Discussion
Last updated on 2023-05-25 | Edit this page
Dealing with commas as part of data values in csv
files
When talking about exporting
data we discussed how to export Excel file formats into
csv
. Comma Separated Value files are indeed very useful and
allow for easily exchanging and sharing data.
However, there are some significant problems with this particular format. Quite often the data values themselves may include commas (,). In that case, the software which you use (including Excel) will most likely incorrectly display the data in columns. This is because the commas which are a part of the data values will be interpreted as delimiters.
For example, our data might look like this:
species_id,genus,species,taxa
AB,Amphispiza,bilineata,Bird
AH,Ammospermophilus,harrisi,Rodent-not,censused
AS,Ammodramus,savannarum,Bird
BA,Baiomys,taylori,Rodent
In the record
AH,Ammospermophilus,harrisi,Rodent-not,censused
the value
for taxa
includes a comma
(Rodent-not,censused
). If we try to read the above into
Excel (or other spreadsheet program), we will get something like
this:
The value for taxa
was split into two columns (instead
of being put in one column D
). This can propagate to a
number of further errors. For example, the extra column will be
interpreted as a column with many missing values (and without a proper
header). In addition to that, the value in column D
for the
record in row 3 (so the one where the value for ‘taxa’ contained the
comma) is now incorrect.
If you want to store your data in csv
format and expect
that your data values may contain commas, you can avoid the problem
discussed above by putting the values in quotes (““). Applying this
rule, our data might look like this:
species_id,genus,species,taxa
"AB","Amphispiza","bilineata","Bird"
"AH","Ammospermophilus","harrisi","Rodent-not, censused"

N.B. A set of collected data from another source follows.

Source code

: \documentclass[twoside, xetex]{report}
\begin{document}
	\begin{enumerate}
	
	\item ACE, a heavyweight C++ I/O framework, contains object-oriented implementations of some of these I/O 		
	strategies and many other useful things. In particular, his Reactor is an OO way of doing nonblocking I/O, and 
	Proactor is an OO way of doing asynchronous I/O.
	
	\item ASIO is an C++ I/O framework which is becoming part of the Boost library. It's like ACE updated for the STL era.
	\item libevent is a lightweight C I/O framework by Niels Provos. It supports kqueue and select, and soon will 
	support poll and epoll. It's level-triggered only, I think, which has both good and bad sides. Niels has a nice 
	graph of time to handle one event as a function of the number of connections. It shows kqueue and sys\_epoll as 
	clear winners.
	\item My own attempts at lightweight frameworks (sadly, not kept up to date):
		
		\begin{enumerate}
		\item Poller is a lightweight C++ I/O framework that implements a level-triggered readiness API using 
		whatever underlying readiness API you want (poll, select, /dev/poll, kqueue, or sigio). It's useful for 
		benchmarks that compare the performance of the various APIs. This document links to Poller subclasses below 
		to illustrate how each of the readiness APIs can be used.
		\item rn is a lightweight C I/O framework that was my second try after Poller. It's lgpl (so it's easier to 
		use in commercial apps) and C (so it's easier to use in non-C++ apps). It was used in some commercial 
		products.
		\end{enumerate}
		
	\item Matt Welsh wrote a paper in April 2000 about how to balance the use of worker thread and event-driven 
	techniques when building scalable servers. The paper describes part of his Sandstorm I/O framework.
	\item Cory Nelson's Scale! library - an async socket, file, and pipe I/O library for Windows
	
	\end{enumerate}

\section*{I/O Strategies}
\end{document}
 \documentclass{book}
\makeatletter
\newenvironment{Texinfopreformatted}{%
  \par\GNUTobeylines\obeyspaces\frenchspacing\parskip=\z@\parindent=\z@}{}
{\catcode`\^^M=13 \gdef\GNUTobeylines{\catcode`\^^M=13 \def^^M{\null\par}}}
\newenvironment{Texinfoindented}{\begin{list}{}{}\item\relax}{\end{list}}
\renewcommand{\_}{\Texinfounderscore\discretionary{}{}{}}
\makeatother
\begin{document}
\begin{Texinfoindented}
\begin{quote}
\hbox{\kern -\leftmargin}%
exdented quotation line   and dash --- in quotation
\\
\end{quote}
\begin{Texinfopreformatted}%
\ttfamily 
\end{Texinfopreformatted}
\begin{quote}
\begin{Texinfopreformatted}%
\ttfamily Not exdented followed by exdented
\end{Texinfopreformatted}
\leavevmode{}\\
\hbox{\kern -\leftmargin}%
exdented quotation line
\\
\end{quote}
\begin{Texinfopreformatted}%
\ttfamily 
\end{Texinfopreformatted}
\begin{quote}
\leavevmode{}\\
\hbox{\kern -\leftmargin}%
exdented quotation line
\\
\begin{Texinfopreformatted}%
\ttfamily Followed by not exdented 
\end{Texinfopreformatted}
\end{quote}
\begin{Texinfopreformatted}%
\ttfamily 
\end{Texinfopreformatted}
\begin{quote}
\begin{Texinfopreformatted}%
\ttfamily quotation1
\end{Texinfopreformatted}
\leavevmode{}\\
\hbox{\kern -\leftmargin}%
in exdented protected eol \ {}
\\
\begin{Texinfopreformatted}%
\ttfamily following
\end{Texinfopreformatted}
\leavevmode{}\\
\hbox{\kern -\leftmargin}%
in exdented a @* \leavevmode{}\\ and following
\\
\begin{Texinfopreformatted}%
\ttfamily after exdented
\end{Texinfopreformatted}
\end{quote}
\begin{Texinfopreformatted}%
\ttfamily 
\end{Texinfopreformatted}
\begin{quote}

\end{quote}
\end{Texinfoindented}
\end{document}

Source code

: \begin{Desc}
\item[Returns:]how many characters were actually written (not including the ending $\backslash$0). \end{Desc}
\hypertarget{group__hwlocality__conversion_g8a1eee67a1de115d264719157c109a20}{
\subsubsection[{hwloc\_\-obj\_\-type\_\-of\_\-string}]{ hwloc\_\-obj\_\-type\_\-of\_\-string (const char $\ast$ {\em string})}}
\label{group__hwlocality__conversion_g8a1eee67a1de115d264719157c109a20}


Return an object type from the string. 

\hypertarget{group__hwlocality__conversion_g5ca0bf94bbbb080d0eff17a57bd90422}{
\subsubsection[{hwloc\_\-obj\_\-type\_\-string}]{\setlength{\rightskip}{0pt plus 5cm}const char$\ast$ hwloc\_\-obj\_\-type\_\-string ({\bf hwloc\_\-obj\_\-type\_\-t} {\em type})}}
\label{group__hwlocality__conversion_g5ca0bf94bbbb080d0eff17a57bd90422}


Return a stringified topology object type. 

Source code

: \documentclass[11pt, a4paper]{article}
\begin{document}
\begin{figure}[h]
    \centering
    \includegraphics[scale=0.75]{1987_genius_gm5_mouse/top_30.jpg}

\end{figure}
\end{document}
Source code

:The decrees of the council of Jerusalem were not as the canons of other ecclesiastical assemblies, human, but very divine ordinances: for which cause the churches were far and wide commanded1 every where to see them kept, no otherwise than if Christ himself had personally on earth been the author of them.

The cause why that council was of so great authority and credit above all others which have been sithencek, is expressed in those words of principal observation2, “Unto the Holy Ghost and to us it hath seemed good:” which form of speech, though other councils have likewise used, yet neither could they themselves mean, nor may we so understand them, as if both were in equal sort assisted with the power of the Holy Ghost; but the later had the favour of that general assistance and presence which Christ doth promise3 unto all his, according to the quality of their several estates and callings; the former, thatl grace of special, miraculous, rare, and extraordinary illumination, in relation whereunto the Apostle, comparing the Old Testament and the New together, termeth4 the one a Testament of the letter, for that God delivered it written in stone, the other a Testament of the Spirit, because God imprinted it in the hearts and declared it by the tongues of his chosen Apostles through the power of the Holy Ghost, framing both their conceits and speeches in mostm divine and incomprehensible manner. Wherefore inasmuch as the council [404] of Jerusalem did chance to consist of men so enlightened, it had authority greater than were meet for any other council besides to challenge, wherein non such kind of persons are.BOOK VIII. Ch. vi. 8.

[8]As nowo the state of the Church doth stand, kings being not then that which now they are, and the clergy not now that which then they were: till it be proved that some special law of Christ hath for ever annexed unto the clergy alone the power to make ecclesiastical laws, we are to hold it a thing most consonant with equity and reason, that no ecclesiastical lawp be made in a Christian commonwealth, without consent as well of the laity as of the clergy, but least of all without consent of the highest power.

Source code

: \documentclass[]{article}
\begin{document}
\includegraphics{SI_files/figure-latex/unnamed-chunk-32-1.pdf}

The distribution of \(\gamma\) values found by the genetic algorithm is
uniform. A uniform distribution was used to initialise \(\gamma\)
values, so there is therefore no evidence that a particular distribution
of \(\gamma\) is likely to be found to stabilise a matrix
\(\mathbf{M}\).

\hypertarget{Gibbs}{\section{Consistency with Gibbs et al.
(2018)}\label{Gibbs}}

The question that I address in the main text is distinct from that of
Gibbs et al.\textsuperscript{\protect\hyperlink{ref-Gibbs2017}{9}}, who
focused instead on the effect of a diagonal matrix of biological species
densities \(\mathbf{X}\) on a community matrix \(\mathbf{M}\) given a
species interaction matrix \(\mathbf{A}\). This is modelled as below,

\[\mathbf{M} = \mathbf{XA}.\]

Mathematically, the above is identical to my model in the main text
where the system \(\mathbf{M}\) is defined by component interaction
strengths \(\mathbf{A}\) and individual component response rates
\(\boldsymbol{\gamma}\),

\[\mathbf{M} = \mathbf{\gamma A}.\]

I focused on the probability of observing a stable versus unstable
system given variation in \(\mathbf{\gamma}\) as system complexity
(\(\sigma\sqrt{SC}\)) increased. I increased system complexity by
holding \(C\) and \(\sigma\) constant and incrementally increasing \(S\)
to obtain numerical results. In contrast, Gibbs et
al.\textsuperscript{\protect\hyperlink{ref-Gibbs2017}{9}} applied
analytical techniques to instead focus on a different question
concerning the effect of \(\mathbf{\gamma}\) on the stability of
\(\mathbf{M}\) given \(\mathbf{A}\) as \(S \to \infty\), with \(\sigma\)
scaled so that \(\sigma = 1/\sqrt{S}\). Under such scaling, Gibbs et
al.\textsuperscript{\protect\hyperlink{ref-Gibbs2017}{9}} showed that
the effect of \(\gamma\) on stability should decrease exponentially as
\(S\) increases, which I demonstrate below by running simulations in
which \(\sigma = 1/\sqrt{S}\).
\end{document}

"AS","Ammodramus","savannarum","Bird"
"BA","Baiomys","taylori","Rodent"
Now opening this file as a csv
in Excel will not lead to
an extra column, because Excel will only use commas that fall outside of
quotation marks as delimiting characters. However, if you are working
with an already existing dataset in which the data values are not
included in “” but which have commas as both delimiters and parts of
data values, you are potentially facing a major problem with data
cleaning.
If the dataset you’re dealing with contains hundreds or thousands of records, cleaning them up manually (by either removing commas from the data values or putting the values into quotes - ““) is not only going to take hours and hours but may potentially end up with you accidentally introducing many errors.
Cleaning up datasets is one of the major problems in many scientific disciplines. The approach almost always depends on the particular context. However, it is a good practice to clean the data in an automated fashion, for example by writing and running a script. The Python and R lessons will give you the basis for developing skills to build relevant scripts.